Deterministic Programming with LLMs
Introduction
If, like me, you regularly read programming blogs (and you do, otherwise you wouldn't be seeing these words), then you are well aware that our industry is currently deep in the throes of a drastic change and more than half of all those blog articles are currently involved in debating the best way for our industry to adapt to the advent of LLMs (large language models) that are capable of writing code.
Much has been said on the ethics of LLM coding, on the best approach for using it, and on how to use AI agents effectively. In this essay, I would like to make one contribution to this discussion: I would like to talk about how LLMs can be used in a deterministic way. I am not trying to suggest this is the only way to use them, but I do think it is valuable to think about it as one possible tool to use.
Mathematical Proof and LLMs
Before I look at my own industry, I want to take a look at what people are doing in a different area that also is affected by LLMs and AI and try to learn something from what they are doing. The field of math has been confronting questions about how to use AI and what they have done is illuminating.
LLMs are actually quite capable at writing things that look like mathematical proofs. In September 2024, Terence Tao (a Fields-medal-winning mathematician who has been active in looking at the use of AI in math) wrote that supervising an LLM was like: "trying to advise a mediocre, but not completely incompetent, (static simulation of a) graduate student." Very few human beings are capable of acting like a mediocre graduate student in math, and the LLMs have only gotten better in the past year-and-a-half.
But ultimately, LLMs are a device for producing what looks very much like other documents they have seen, and they are subject to hallucinations. This is especially dangerous in math proofs. Proofs often depend on very subtle differences and given a plausible sounding argument it is easy to fall into the trap of believing it. So it is not safe to accept LLM-written proofs as correct, nor is it particularly safe to ask mathematicians to read an LLM-written proof and expect them to catch all errors.

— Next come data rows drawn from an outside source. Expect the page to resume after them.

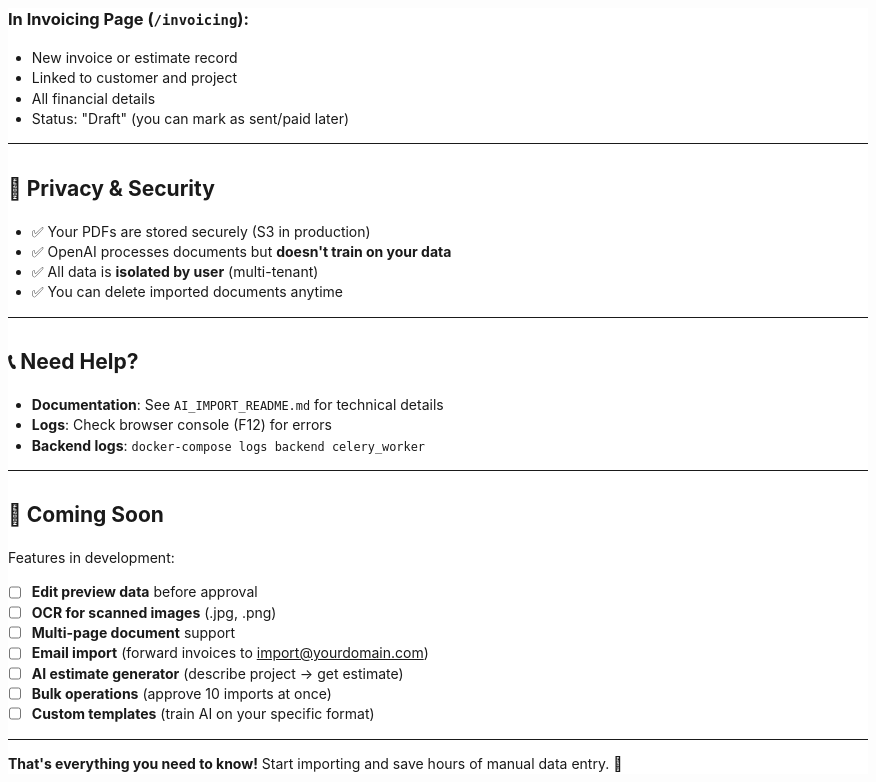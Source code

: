 ### **In Invoicing Page** (`/invoicing`):
- New invoice or estimate record
- Linked to customer and project
- All financial details
- Status: "Draft" (you can mark as sent/paid later)

---

## 🔐 Privacy & Security

- ✅ Your PDFs are stored securely (S3 in production)
- ✅ OpenAI processes documents but **doesn't train on your data**
- ✅ All data is **isolated by user** (multi-tenant)
- ✅ You can delete imported documents anytime

---

## 📞 Need Help?

- **Documentation**: See `AI_IMPORT_README.md` for technical details
- **Logs**: Check browser console (F12) for errors
- **Backend logs**: `docker-compose logs backend celery_worker`

---

## 🚀 Coming Soon

Features in development:

- [ ] **Edit preview data** before approval
- [ ] **OCR for scanned images** (.jpg, .png)
- [ ] **Multi-page document** support
- [ ] **Email import** (forward invoices to import@yourdomain.com)
- [ ] **AI estimate generator** (describe project → get estimate)
- [ ] **Bulk operations** (approve 10 imports at once)
- [ ] **Custom templates** (train AI on your specific format)

---

**That's everything you need to know!** Start importing and save hours of manual data entry. 🎉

So mathematicians have turned to another computer-based tool: Lean (and other proof systems). In principle, mathematical proofs take starting axioms and definitions, apply logical inferences, and thereby reach a proven conclusion. Actual mathematicians don't generally operate at this level; if they did, then even simple 5-page proofs would be thousands of pages long with too many steps for anyone to hope to follow them and no way of getting any insight from it. But computers can. Lean (and other proof systems) produce just such a rigorous step-by-step proof, but they are not very widely used by professional mathematicians because writing proofs in Lean is actually very challenging.
You can see where this is going. In January of 2026, a team of people successfully got an LLM to create a proof of a meaningfully difficult problem never previously solved by humans. The problem was one of a large set of problems posed by Paul Erdős, but by accident this one had been written down incorrectly, which was only discovered a few months earlier.
The approach had a few steps: first, an LLM (ChatGPT) was asked to create an outline of the proof. (This was an essential step, but — as predicted above — it turned out that the argument actually had a few flaws.) Then another AI tool, Aristotle, was able to patch up the logical flaws in the argument and express the proof within Lean, so it could be verified. Finally, ChatGPT was used again to read the Lean proof and write it in the format of a published math proof, complete with references to existing literature.
Deterministic Tools in Programming
Let's get back to my own industry of software development, also known as "programming". Today we have agents like Claude Code or Gemini Code Assist that are capable of "vibecoding" moderately complex applications with minimal supervision. They are, arguably, at the level of a mediocre junior developer. The existence of these tools is changing nearly everything in our industry at a shocking pace as we try to figure out what software development will look like after the invention of these coding agents. I want to talk specifically about LLMs and determinism.
It is widely agreed that automated deployment scripts are better than deploying manually. Writing a deployment script takes longer than doing a single deployment by hand, but over many deployments the script will pay back that time spent, so scripted deployments save time (in the long run). But that's not the most important reason to use automated deployments.
What is more important is that automated deployments are more reliable. Every time a deployment is done by hand there is a chance of human error. The script is hard to get right in the first place but it will consistently give the same results every time it is run. Computer programs are incredibly good at being deterministic, at producing the exact same result every time. Humans are less so.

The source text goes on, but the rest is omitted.